## INFORMATION
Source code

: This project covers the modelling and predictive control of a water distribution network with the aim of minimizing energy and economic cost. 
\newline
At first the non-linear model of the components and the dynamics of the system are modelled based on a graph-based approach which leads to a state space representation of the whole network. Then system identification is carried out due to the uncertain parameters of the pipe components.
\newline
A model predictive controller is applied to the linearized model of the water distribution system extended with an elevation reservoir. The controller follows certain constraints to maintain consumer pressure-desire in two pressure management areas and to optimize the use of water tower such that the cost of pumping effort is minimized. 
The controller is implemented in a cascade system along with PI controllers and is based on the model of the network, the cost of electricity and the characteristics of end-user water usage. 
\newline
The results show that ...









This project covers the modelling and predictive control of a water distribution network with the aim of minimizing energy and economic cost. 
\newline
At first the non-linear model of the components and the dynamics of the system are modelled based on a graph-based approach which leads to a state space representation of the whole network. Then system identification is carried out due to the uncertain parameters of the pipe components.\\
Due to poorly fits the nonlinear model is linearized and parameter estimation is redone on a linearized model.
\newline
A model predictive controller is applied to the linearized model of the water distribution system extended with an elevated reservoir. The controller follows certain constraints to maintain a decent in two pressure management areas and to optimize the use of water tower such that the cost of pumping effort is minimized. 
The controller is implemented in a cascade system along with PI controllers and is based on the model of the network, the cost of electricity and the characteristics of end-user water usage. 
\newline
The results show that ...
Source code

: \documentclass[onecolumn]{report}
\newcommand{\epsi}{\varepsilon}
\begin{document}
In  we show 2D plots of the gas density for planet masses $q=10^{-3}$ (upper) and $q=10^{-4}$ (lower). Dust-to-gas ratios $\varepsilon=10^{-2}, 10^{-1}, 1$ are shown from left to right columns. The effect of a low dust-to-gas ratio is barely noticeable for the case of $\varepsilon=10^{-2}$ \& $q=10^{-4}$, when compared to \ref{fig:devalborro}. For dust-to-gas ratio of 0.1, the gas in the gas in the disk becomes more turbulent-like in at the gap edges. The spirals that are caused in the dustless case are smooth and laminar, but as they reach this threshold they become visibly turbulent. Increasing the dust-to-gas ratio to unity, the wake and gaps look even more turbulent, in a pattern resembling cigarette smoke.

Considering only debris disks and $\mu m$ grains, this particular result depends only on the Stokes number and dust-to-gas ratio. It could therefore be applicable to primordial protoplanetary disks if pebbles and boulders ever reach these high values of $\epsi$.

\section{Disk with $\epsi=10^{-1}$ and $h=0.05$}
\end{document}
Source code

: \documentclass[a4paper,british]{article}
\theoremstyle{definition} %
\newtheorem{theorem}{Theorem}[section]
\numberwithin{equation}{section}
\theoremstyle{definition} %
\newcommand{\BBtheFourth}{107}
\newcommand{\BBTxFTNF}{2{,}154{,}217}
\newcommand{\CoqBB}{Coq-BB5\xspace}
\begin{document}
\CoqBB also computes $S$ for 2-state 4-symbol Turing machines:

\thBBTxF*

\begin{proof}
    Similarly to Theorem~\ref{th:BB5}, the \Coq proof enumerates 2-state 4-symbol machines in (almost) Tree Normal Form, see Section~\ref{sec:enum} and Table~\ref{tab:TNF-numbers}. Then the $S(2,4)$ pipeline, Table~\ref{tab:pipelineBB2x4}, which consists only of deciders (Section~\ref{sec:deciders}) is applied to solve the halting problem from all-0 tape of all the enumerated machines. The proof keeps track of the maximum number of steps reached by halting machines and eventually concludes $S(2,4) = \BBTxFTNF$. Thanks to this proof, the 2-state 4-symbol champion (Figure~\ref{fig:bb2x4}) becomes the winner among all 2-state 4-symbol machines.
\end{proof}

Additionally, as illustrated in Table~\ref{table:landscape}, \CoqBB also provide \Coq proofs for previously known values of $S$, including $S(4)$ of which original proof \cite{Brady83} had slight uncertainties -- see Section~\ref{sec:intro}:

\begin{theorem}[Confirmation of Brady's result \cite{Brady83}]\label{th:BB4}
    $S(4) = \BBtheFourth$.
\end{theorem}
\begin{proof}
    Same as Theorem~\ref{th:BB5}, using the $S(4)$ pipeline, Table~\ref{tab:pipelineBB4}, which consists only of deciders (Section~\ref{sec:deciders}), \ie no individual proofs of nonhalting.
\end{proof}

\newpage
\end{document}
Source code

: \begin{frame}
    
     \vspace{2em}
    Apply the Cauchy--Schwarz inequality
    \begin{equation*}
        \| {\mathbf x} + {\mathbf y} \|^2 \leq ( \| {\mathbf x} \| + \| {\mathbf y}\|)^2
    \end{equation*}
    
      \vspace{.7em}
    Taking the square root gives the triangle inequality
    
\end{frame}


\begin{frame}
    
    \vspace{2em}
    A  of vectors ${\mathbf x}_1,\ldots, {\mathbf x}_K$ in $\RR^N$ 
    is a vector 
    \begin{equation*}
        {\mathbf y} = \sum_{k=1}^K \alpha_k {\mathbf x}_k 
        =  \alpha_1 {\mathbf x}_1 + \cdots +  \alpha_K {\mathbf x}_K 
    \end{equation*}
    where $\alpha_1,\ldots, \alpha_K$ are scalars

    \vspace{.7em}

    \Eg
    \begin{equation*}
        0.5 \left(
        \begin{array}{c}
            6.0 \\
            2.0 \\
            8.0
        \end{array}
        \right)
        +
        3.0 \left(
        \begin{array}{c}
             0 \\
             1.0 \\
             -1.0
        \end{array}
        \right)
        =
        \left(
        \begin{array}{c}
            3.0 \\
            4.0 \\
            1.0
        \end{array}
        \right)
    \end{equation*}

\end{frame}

## PROBLEM TO SOLVE
An exact copy of every line above is needed.

## SOLUTION
Source code

: This project covers the modelling and predictive control of a water distribution network with the aim of minimizing energy and economic cost. 
\newline
At first the non-linear model of the components and the dynamics of the system are modelled based on a graph-based approach which leads to a state space representation of the whole network. Then system identification is carried out due to the uncertain parameters of the pipe components.
\newline
A model predictive controller is applied to the linearized model of the water distribution system extended with an elevation reservoir. The controller follows certain constraints to maintain consumer pressure-desire in two pressure management areas and to optimize the use of water tower such that the cost of pumping effort is minimized. 
The controller is implemented in a cascade system along with PI controllers and is based on the model of the network, the cost of electricity and the characteristics of end-user water usage. 
\newline
The results show that ...









This project covers the modelling and predictive control of a water distribution network with the aim of minimizing energy and economic cost. 
\newline
At first the non-linear model of the components and the dynamics of the system are modelled based on a graph-based approach which leads to a state space representation of the whole network. Then system identification is carried out due to the uncertain parameters of the pipe components.\\
Due to poorly fits the nonlinear model is linearized and parameter estimation is redone on a linearized model.
\newline
A model predictive controller is applied to the linearized model of the water distribution system extended with an elevated reservoir. The controller follows certain constraints to maintain a decent in two pressure management areas and to optimize the use of water tower such that the cost of pumping effort is minimized. 
The controller is implemented in a cascade system along with PI controllers and is based on the model of the network, the cost of electricity and the characteristics of end-user water usage. 
\newline
The results show that ...
Source code

: \documentclass[onecolumn]{report}
\newcommand{\epsi}{\varepsilon}
\begin{document}
In  we show 2D plots of the gas density for planet masses $q=10^{-3}$ (upper) and $q=10^{-4}$ (lower). Dust-to-gas ratios $\varepsilon=10^{-2}, 10^{-1}, 1$ are shown from left to right columns. The effect of a low dust-to-gas ratio is barely noticeable for the case of $\varepsilon=10^{-2}$ \& $q=10^{-4}$, when compared to \ref{fig:devalborro}. For dust-to-gas ratio of 0.1, the gas in the gas in the disk becomes more turbulent-like in at the gap edges. The spirals that are caused in the dustless case are smooth and laminar, but as they reach this threshold they become visibly turbulent. Increasing the dust-to-gas ratio to unity, the wake and gaps look even more turbulent, in a pattern resembling cigarette smoke.

Considering only debris disks and $\mu m$ grains, this particular result depends only on the Stokes number and dust-to-gas ratio. It could therefore be applicable to primordial protoplanetary disks if pebbles and boulders ever reach these high values of $\epsi$.

\section{Disk with $\epsi=10^{-1}$ and $h=0.05$}
\end{document}
Source code

: \documentclass[a4paper,british]{article}
\theoremstyle{definition} %
\newtheorem{theorem}{Theorem}[section]
\numberwithin{equation}{section}
\theoremstyle{definition} %
\newcommand{\BBtheFourth}{107}
\newcommand{\BBTxFTNF}{2{,}154{,}217}
\newcommand{\CoqBB}{Coq-BB5\xspace}
\begin{document}
\CoqBB also computes $S$ for 2-state 4-symbol Turing machines:

\thBBTxF*

\begin{proof}
    Similarly to Theorem~\ref{th:BB5}, the \Coq proof enumerates 2-state 4-symbol machines in (almost) Tree Normal Form, see Section~\ref{sec:enum} and Table~\ref{tab:TNF-numbers}. Then the $S(2,4)$ pipeline, Table~\ref{tab:pipelineBB2x4}, which consists only of deciders (Section~\ref{sec:deciders}) is applied to solve the halting problem from all-0 tape of all the enumerated machines. The proof keeps track of the maximum number of steps reached by halting machines and eventually concludes $S(2,4) = \BBTxFTNF$. Thanks to this proof, the 2-state 4-symbol champion (Figure~\ref{fig:bb2x4}) becomes the winner among all 2-state 4-symbol machines.
\end{proof}

Additionally, as illustrated in Table~\ref{table:landscape}, \CoqBB also provide \Coq proofs for previously known values of $S$, including $S(4)$ of which original proof \cite{Brady83} had slight uncertainties -- see Section~\ref{sec:intro}:

\begin{theorem}[Confirmation of Brady's result \cite{Brady83}]\label{th:BB4}
    $S(4) = \BBtheFourth$.
\end{theorem}
\begin{proof}
    Same as Theorem~\ref{th:BB5}, using the $S(4)$ pipeline, Table~\ref{tab:pipelineBB4}, which consists only of deciders (Section~\ref{sec:deciders}), \ie no individual proofs of nonhalting.
\end{proof}

\newpage
\end{document}
Source code

: \begin{frame}
    
     \vspace{2em}
    Apply the Cauchy--Schwarz inequality
    \begin{equation*}
        \| {\mathbf x} + {\mathbf y} \|^2 \leq ( \| {\mathbf x} \| + \| {\mathbf y}\|)^2
    \end{equation*}
    
      \vspace{.7em}
    Taking the square root gives the triangle inequality
    
\end{frame}


\begin{frame}
    
    \vspace{2em}
    A  of vectors ${\mathbf x}_1,\ldots, {\mathbf x}_K$ in $\RR^N$ 
    is a vector 
    \begin{equation*}
        {\mathbf y} = \sum_{k=1}^K \alpha_k {\mathbf x}_k 
        =  \alpha_1 {\mathbf x}_1 + \cdots +  \alpha_K {\mathbf x}_K 
    \end{equation*}
    where $\alpha_1,\ldots, \alpha_K$ are scalars

    \vspace{.7em}

    \Eg
    \begin{equation*}
        0.5 \left(
        \begin{array}{c}
            6.0 \\
            2.0 \\
            8.0
        \end{array}
        \right)
        +
        3.0 \left(
        \begin{array}{c}
             0 \\
             1.0 \\
             -1.0
        \end{array}
        \right)
        =
        \left(
        \begin{array}{c}
            3.0 \\
            4.0 \\
            1.0
        \end{array}
        \right)
    \end{equation*}

\end{frame}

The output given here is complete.